In certain aspects, the present invention relates to a method of gravel packing a wellbore. For gravel packing, the fluid in an embodiment has FPMs and, optionally, comprises, in addition gravel and other optional additives such as clay stabilizers, filter cake clean up reagents such as chelating agents referred to above or acids (e.g. hydrochloric, hydrofluoric, formic, cetic, citric acid), corrosion inhibitors, scale inhibitors, biocides, leak-off control agents, among others. The FPMs can be added to the gravel packing fluid containing the gravel, or can be used in a prepad or flush, optionally with a soak, in advance of the gravel stage.

In certain aspects, the present invention provides methods for enhancing the productivity of a subterranean formation penetrated by a well, e.g., a gas, oil or geothermal well, the method including introducing into the formation a fluid which has brine and formation protective materials. In certain particular aspects, the fluid is used in fracturing and in the thermal insulation of production tubing or transfer pipes.

In certain methods, a brine, in one aspect has any desired density; and, in other aspects, a density greater than or equal to 9 ppg; and, in another aspect, has a density between 9 and 19.2 ppg. The brine may be one of or a combination of sodium chloride, potassium chloride, calcium chloride, sodium bromide, calcium bromide, zinc bromide, potassium formate, cesium formate and sodium formate. In one aspect, in such a method, the fluid is a a pumpable polymerizable fluid includes, with the brine, a crosslinkable, monofunctional alkene, multi-functional alkene (such as a difunctional alkene), a heat inducible free radical initiator and brine. The fluid components may be those described in U.S. Pat. No. 7,896,078, and may be present in the amounts and ranges described in the patent.

The present invention provides methods for well completion and workover wherein a subterranean formation in a well is contacted with a treating fluid, the steps including: pumping a treating fluid in the well and contacting the formation with the treating fluid wherein the treating fluid is an aqueous saline solution or brine with formation protective materials; and forming a bridge and/or seal on a portion of the formation to bridge and/or seal it off. In certain aspects (and as may be true for formation protective materials used in any embodiment described herein) the formation protective materials are in a particle size range of about 5 microns to about 800 microns. The treating fluid may formed by dissolving the formation protective materials in water; e.g., in the amount of about 4 pounds to 50 pounds per barrel of brine solution.

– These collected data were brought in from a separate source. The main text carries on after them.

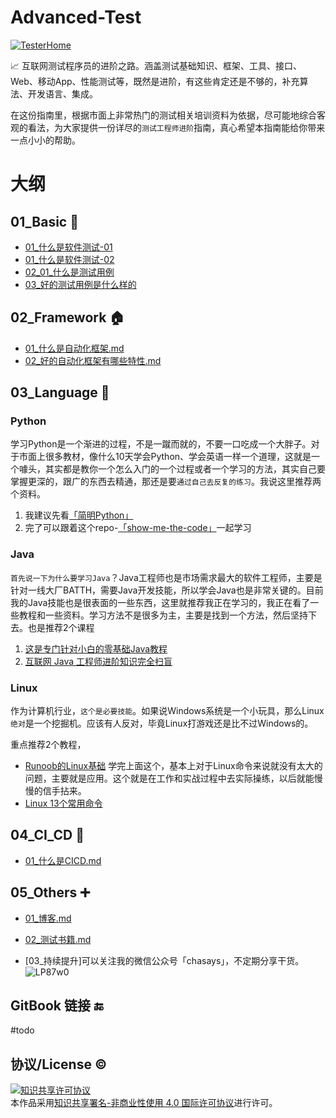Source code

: # Advanced-Test

[![TesterHome](https://img.shields.io/badge/TTF-TesterHome-2955C5.svg)](https://testerhome.com/github_statistics)


:chart_with_upwards_trend: 互联网测试程序员的进阶之路。涵盖测试基础知识、框架、工具、接口、Web、移动App、性能测试等，既然是进阶，有这些肯定还是不够的，补充算法、开发语言、集成。




在这份指南里，根据市面上非常热门的测试相关培训资料为依据，尽可能地综合客观的看法，为大家提供一份详尽的`测试工程师进阶`指南，真心希望本指南能给你带来一点小小的帮助。

# 大纲

## 01_Basic     :notebook_with_decorative_cover:

- [01_什么是软件测试-01](https://github.com/rikiesxiao/Advanced-Test/blob/master/01_Basic/01_%E4%BB%80%E4%B9%88%E6%98%AF%E8%BD%AF%E4%BB%B6%E6%B5%8B%E8%AF%95-01.md) 
- [01_什么是软件测试-02](https://github.com/rikiesxiao/Advanced-Test/blob/master/01_Basic/01_%E4%BB%80%E4%B9%88%E6%98%AF%E8%BD%AF%E4%BB%B6%E6%B5%8B%E8%AF%95-02.md) 
- [02_01_什么是测试用例](https://github.com/rikiesxiao/Advanced-Test/blob/master/01_Basic/02_01_%E4%BB%80%E4%B9%88%E6%98%AF%E6%B5%8B%E8%AF%95%E7%94%A8%E4%BE%8B.md)
- [03_好的测试用例是什么样的](https://github.com/rikiesxiao/Advanced-Test/blob/master/01_Basic/03_%E5%A5%BD%E7%9A%84%E6%B5%8B%E8%AF%95%E7%94%A8%E4%BE%8B%E6%98%AF%E4%BB%80%E4%B9%88%E6%A0%B7%E7%9A%84.md)


## 02_Framework :house:
- [01_什么是自动化框架.md](https://github.com/rikiesxiao/Advanced-Test/blob/master/02_Framework/01_%E4%BB%80%E4%B9%88%E6%98%AF%E8%87%AA%E5%8A%A8%E5%8C%96%E6%A1%86%E6%9E%B6.md)
- [02_好的自动化框架有哪些特性.md](https://github.com/rikiesxiao/Advanced-Test/blob/master/02_Framework/02_%E5%A5%BD%E7%9A%84%E8%87%AA%E5%8A%A8%E5%8C%96%E6%A1%86%E6%9E%B6%E6%9C%89%E5%93%AA%E4%BA%9B%E7%89%B9%E6%80%A7.md)

## 03_Language  :bicyclist:

### Python

学习Python是一个渐进的过程，不是一蹴而就的，不要一口吃成一个大胖子。对于市面上很多教材，像什么10天学会Python、学会英语一样一个道理，这就是一个噱头，其实都是教你一个怎么入门的一个过程或者一个学习的方法，其实自己要掌握更深的，跟广的东西去精通，那还是要`通过自己去反复的练习`。我说这里推荐两个资料。
1. 我建议先看[「简明Python」](https://learnku.com/docs/byte-of-python/2018)
2. 完了可以跟着这个repo-[「show-me-the-code」](https://github.com/Yixiaohan/show-me-the-code)一起学习


### Java

`首先说一下为什么要学习Java`？Java工程师也是市场需求最大的软件工程师，主要是针对一线大厂BATTH，需要Java开发技能，所以学会Java也是非常关键的。目前我的Java技能也是很表面的一些东西，这里就推荐我正在学习的，我正在看了一些教程和一些资料。学习方法不是很多为主，主要是找到一个方法，然后坚持下去。也是推荐2个课程

1. [这是专门针对小白的零基础Java教程](https://www.liaoxuefeng.com/wiki/1252599548343744)
2. [互联网 Java 工程师进阶知识完全扫盲](https://doocs.github.io/advanced-java/#/)

### Linux 

作为计算机行业，`这个是必要技能`。如果说Windows系统是一个小玩具，那么Linux`绝对`是一个挖掘机。应该有人反对，毕竟Linux打游戏还是比不过Windows的。

重点推荐2个教程，
- [Runoob的Linux基础](https://www.runoob.com/linux/linux-tutorial.html)
学完上面这个，基本上对于Linux命令来说就没有太大的问题，主要就是应用。这个就是在工作和实战过程中去实际操练，以后就能慢慢的信手拈来。
- [Linux 13个常用命令](https://github.com/chasays/Advanced-Test/tree/master/06_Attachments/01_Linux)

## 04_CI_CD :slot_machine:
- [01_什么是CICD.md](https://github.com/rikiesxiao/Advanced-Test/blob/master/04_CI/CD/01_%E4%BB%80%E4%B9%88%E6%98%AFCICD.md)   

## 05_Others :heavy_plus_sign:
- [01_博客.md](https://github.com/rikiesxiao/Advanced-Test/blob/master/05_Others/01_%E5%8D%9A%E5%AE%A2.md)
- [02_测试书籍.md](https://github.com/rikiesxiao/Advanced-Test/blob/master/05_Others/02_%E6%B5%8B%E8%AF%95%E4%B9%A6%E7%B1%8D.md)

- [03_持续提升]可以关注我的微信公众号「chasays」，不定期分享干货。
![LP87w0](https://gitee.com/chasays/mdPic/raw/master/uPic/LP87w0.png)

## GitBook 链接  :end:

#todo


## 协议/License :copyright:

<a rel="license" href="http://creativecommons.org/licenses/by-nc/4.0/"><img alt="知识共享许可协议" style="border-width:0" src="https://i.creativecommons.org/l/by-nc/4.0/88x31.png" /></a><br />本作品采用<a rel="license" href="http://creativecommons.org/licenses/by-nc/4.0/">知识共享署名-非商业性使用 4.0 国际许可协议</a>进行许可。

FIG. 7A shows a fracture 610a (like the fracture 610 of FIG. 6) which has an interior surface 620 which is not totally coated with FPMs. Only certain areas 622 of the surface 620 have had FPMs applied thereto. These areas 622 will be protected when any subsequent fluid, material, or acid contacts these areas and their erosion. Abrading, wear or eating away will be less than that of the adjacent unprotected areas. The protected areas may be located as desired; e.g., areas 622a near a wellbore; areas 622c on fracture surfaces; and/or areas 622b at fracture ends.

FIG. 7B shows schematically a fracture 70, e.g., as in FIG. 3C, with a fluid flow channel 72 which has an interior surface 73. Formation protective materials 74 protect areas of the surface 73 of the fluid flow channel 72. FPMs may be used on any number of separate areas of the surface 73 with any desired spacing and any desired location.

FIG. 7C shows an earth formation 75 with an opening, channel, or pathway 76 having an interior surface 77 (which is meant to depict, e.g., an interior surface of a fracture or of a flow channel of a fracture). FPMs 78 coat portions of prominences 79 of the surface 77. An etchant, e.g., acid, flowing into the pathway 76 will have more effect on the areas between the coated areas of the prominences 79 than on the coated areas. Either existing valleys or troughs between prominences will be enlarged and/or extended by the acid, or enhanced flow areas will be created between the prominences by the acid.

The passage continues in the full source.